A Netflix é o serviço mais conhecido por sua forma de estudar seus quase 150 milhões de assinantes no mundo todo. Mas sem dúvida não é a única. Quando a Amazon se dispôs a lançar seu negócio de televisão por assinatura (hoje Amazon Prime Video), em 2012, ofereceu uma série de capítulos piloto para que o público votasse em qual queria ver transformado em série. Ao mesmo tempo, determinaram que capítulo era mais visto segundo quais pessoas, que momentos eram mais rebobinados e quais tinham mais pausas. Com isso tomaram suas decisões. Aquelas séries não funcionariam.
Era um estilo muito diferente do da Netflix. “Eles compreendem as limitações de analisar dados, e sabem como superá-las com base em especialistas humanos”, explica Sebastian Wernicke, diretor de análise de dados da consultoria alemã One Logic, que estudou o papel do big data na criação televisiva. “A Netflix não decide apenas com dados em mãos, mas usa os dados para melhorar as decisões que toma.” Na casa se conta que sempre que se produziram House of Cards em 2013 era porque sabiam que seu público gostava de thrillers políticos e dos filmes de David Fincher. Mas chamaram Fincher. Os dados informam a parte criativa e os criativos dão forma aos dados.
Por isso ainda subsiste a brincadeira recorrente do setor de culpar o algoritmo da Netflix por todas as coincidências entre as séries da casa: os protagonistas tímidos de cabelo escuro apaixonados por uma mulher mais esperta que eles (Sex Education, Elite, End of the F***in World, 13 Reasons Why) ou a quantidade de séries cuja temporada é interrompida na metade por um capítulo em um lugar remoto, como uma viagem de carro ou um funeral. Devem gostar muito do algoritmo. Não receberam nem pausas nem rebobinadas e por isso há tantas.
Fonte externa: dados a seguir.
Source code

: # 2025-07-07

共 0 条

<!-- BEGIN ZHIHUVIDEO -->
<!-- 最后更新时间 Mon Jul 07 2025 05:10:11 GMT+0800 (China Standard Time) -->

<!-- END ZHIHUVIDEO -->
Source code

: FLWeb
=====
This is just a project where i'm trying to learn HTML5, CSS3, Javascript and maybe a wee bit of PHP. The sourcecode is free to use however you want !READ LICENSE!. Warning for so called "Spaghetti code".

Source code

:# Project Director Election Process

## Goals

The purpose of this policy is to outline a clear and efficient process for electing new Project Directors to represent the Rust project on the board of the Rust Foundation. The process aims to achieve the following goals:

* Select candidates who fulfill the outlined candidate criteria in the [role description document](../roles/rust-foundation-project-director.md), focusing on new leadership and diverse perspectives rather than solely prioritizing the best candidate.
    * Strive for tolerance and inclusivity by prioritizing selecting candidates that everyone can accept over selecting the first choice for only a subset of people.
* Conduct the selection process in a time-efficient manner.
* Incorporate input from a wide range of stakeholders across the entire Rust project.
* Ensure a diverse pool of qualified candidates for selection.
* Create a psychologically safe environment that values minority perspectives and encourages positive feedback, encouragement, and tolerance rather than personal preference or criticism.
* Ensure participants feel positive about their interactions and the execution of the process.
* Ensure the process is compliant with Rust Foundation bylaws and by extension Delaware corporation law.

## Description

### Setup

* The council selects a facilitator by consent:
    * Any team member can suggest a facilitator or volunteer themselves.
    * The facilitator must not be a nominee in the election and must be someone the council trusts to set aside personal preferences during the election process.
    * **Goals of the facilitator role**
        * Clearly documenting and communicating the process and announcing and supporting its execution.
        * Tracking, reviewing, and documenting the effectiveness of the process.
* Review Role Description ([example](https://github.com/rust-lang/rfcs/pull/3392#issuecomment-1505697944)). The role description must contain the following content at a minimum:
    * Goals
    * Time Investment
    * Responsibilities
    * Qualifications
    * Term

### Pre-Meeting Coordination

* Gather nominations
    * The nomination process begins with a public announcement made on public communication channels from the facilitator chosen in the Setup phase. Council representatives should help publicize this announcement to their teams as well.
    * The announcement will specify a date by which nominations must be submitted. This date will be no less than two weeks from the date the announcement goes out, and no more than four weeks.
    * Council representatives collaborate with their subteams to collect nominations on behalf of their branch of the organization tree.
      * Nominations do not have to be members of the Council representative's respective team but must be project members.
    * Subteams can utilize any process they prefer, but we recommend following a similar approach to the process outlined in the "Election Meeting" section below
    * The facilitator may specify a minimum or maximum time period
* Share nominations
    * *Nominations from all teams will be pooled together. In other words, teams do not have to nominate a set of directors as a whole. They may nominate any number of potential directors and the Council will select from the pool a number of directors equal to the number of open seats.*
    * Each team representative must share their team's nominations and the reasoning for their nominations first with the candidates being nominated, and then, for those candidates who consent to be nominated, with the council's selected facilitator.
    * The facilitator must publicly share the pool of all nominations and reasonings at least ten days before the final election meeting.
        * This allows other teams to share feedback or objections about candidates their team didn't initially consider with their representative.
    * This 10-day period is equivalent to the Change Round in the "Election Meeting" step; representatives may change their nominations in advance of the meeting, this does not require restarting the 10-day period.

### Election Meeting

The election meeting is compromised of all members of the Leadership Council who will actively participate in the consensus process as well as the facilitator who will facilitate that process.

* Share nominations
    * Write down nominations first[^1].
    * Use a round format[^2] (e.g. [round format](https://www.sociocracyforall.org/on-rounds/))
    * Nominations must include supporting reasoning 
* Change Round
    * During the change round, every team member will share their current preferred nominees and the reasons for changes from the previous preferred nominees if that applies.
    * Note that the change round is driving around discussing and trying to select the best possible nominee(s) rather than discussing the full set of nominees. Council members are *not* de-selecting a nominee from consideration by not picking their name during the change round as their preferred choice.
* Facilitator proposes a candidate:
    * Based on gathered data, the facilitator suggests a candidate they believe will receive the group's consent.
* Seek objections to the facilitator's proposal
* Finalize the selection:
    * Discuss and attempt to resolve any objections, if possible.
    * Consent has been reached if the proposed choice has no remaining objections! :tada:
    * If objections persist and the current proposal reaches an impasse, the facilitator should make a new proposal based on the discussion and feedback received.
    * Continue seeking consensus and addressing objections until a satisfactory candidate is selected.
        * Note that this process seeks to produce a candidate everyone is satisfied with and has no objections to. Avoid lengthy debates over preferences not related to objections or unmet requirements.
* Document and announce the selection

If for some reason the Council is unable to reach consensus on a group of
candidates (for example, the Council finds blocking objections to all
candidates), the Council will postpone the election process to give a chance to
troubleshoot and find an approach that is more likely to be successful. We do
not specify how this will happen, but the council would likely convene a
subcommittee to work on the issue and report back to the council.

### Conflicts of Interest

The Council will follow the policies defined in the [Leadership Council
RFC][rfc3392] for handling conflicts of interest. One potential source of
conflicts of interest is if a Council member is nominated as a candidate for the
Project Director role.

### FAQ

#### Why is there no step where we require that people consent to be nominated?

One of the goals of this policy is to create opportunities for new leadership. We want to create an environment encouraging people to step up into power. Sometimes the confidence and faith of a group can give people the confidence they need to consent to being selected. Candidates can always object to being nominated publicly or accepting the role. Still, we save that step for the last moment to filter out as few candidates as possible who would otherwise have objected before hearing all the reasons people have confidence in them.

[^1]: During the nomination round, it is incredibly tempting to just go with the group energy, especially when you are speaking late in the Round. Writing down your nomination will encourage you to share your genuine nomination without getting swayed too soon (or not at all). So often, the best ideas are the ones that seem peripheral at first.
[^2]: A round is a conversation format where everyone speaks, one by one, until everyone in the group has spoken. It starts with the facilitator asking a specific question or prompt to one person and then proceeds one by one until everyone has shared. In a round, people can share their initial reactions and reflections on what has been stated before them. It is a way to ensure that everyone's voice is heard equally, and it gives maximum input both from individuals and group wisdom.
“Não sei ao certo quantos dados mais poderiam ser reunidos, mas se os encontrassem, refinariam a estratégia”, opina Wernicke. Talvez com experimentos como o de Black Mirror? Aqui Veale pondera: “Os dados coletados nesse caso deveriam nos preocupar? Certamente não. Mas o fato de que tenham tirado mais informação do que a permitida pelos clientes ao assinar, sem pedir permissão? Sim, esse dado é preocupante.”